_Exercise goal_
Although the entries contain pictures, only their text goes into the copy, set down exactly.

--

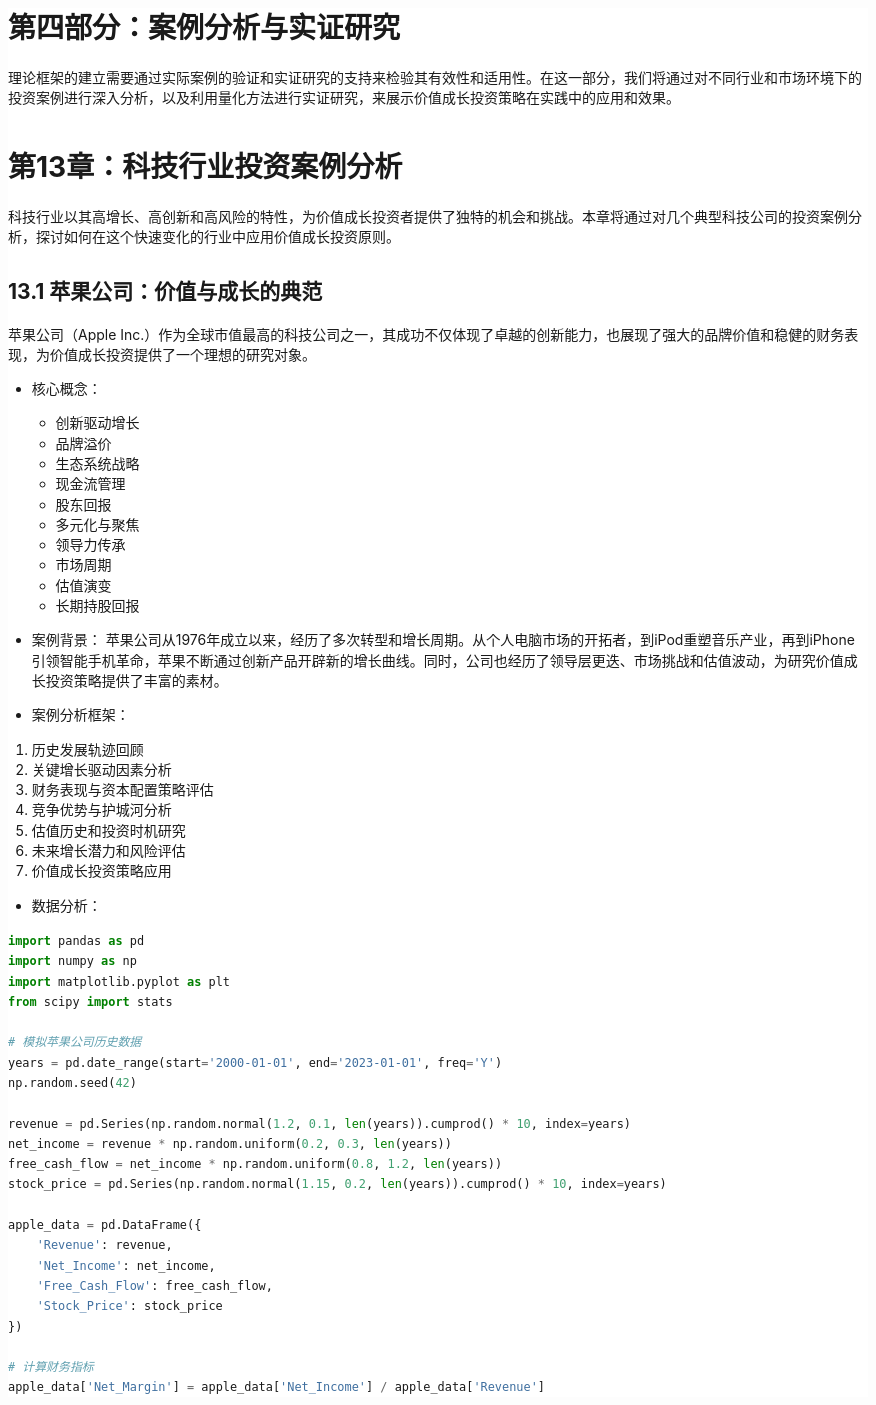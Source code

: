 # 第四部分：案例分析与实证研究

理论框架的建立需要通过实际案例的验证和实证研究的支持来检验其有效性和适用性。在这一部分，我们将通过对不同行业和市场环境下的投资案例进行深入分析，以及利用量化方法进行实证研究，来展示价值成长投资策略在实践中的应用和效果。

# 第13章：科技行业投资案例分析

科技行业以其高增长、高创新和高风险的特性，为价值成长投资者提供了独特的机会和挑战。本章将通过对几个典型科技公司的投资案例分析，探讨如何在这个快速变化的行业中应用价值成长投资原则。

## 13.1 苹果公司：价值与成长的典范

苹果公司（Apple Inc.）作为全球市值最高的科技公司之一，其成功不仅体现了卓越的创新能力，也展现了强大的品牌价值和稳健的财务表现，为价值成长投资提供了一个理想的研究对象。

* 核心概念：
    - 创新驱动增长
    - 品牌溢价
    - 生态系统战略
    - 现金流管理
    - 股东回报
    - 多元化与聚焦
    - 领导力传承
    - 市场周期
    - 估值演变
    - 长期持股回报

* 案例背景：
  苹果公司从1976年成立以来，经历了多次转型和增长周期。从个人电脑市场的开拓者，到iPod重塑音乐产业，再到iPhone引领智能手机革命，苹果不断通过创新产品开辟新的增长曲线。同时，公司也经历了领导层更迭、市场挑战和估值波动，为研究价值成长投资策略提供了丰富的素材。

* 案例分析框架：
1. 历史发展轨迹回顾
2. 关键增长驱动因素分析
3. 财务表现与资本配置策略评估
4. 竞争优势与护城河分析
5. 估值历史和投资时机研究
6. 未来增长潜力和风险评估
7. 价值成长投资策略应用

* 数据分析：

```python
import pandas as pd
import numpy as np
import matplotlib.pyplot as plt
from scipy import stats

# 模拟苹果公司历史数据
years = pd.date_range(start='2000-01-01', end='2023-01-01', freq='Y')
np.random.seed(42)

revenue = pd.Series(np.random.normal(1.2, 0.1, len(years)).cumprod() * 10, index=years)
net_income = revenue * np.random.uniform(0.2, 0.3, len(years))
free_cash_flow = net_income * np.random.uniform(0.8, 1.2, len(years))
stock_price = pd.Series(np.random.normal(1.15, 0.2, len(years)).cumprod() * 10, index=years)

apple_data = pd.DataFrame({
    'Revenue': revenue,
    'Net_Income': net_income,
    'Free_Cash_Flow': free_cash_flow,
    'Stock_Price': stock_price
})

# 计算财务指标
apple_data['Net_Margin'] = apple_data['Net_Income'] / apple_data['Revenue']
```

--

_Solved exercise_
Source code

: # 第四部分：案例分析与实证研究

理论框架的建立需要通过实际案例的验证和实证研究的支持来检验其有效性和适用性。在这一部分，我们将通过对不同行业和市场环境下的投资案例进行深入分析，以及利用量化方法进行实证研究，来展示价值成长投资策略在实践中的应用和效果。

# 第13章：科技行业投资案例分析

科技行业以其高增长、高创新和高风险的特性，为价值成长投资者提供了独特的机会和挑战。本章将通过对几个典型科技公司的投资案例分析，探讨如何在这个快速变化的行业中应用价值成长投资原则。

## 13.1 苹果公司：价值与成长的典范

苹果公司（Apple Inc.）作为全球市值最高的科技公司之一，其成功不仅体现了卓越的创新能力，也展现了强大的品牌价值和稳健的财务表现，为价值成长投资提供了一个理想的研究对象。

* 核心概念：
    - 创新驱动增长
    - 品牌溢价
    - 生态系统战略
    - 现金流管理
    - 股东回报
    - 多元化与聚焦
    - 领导力传承
    - 市场周期
    - 估值演变
    - 长期持股回报

* 案例背景：
  苹果公司从1976年成立以来，经历了多次转型和增长周期。从个人电脑市场的开拓者，到iPod重塑音乐产业，再到iPhone引领智能手机革命，苹果不断通过创新产品开辟新的增长曲线。同时，公司也经历了领导层更迭、市场挑战和估值波动，为研究价值成长投资策略提供了丰富的素材。

* 案例分析框架：
1. 历史发展轨迹回顾
2. 关键增长驱动因素分析
3. 财务表现与资本配置策略评估
4. 竞争优势与护城河分析
5. 估值历史和投资时机研究
6. 未来增长潜力和风险评估
7. 价值成长投资策略应用

* 数据分析：

```python
import pandas as pd
import numpy as np
import matplotlib.pyplot as plt
from scipy import stats

# 模拟苹果公司历史数据
years = pd.date_range(start='2000-01-01', end='2023-01-01', freq='Y')
np.random.seed(42)

revenue = pd.Series(np.random.normal(1.2, 0.1, len(years)).cumprod() * 10, index=years)
net_income = revenue * np.random.uniform(0.2, 0.3, len(years))
free_cash_flow = net_income * np.random.uniform(0.8, 1.2, len(years))
stock_price = pd.Series(np.random.normal(1.15, 0.2, len(years)).cumprod() * 10, index=years)

apple_data = pd.DataFrame({
    'Revenue': revenue,
    'Net_Income': net_income,
    'Free_Cash_Flow': free_cash_flow,
    'Stock_Price': stock_price
})

# 计算财务指标
apple_data['Net_Margin'] = apple_data['Net_Income'] / apple_data['Revenue']
```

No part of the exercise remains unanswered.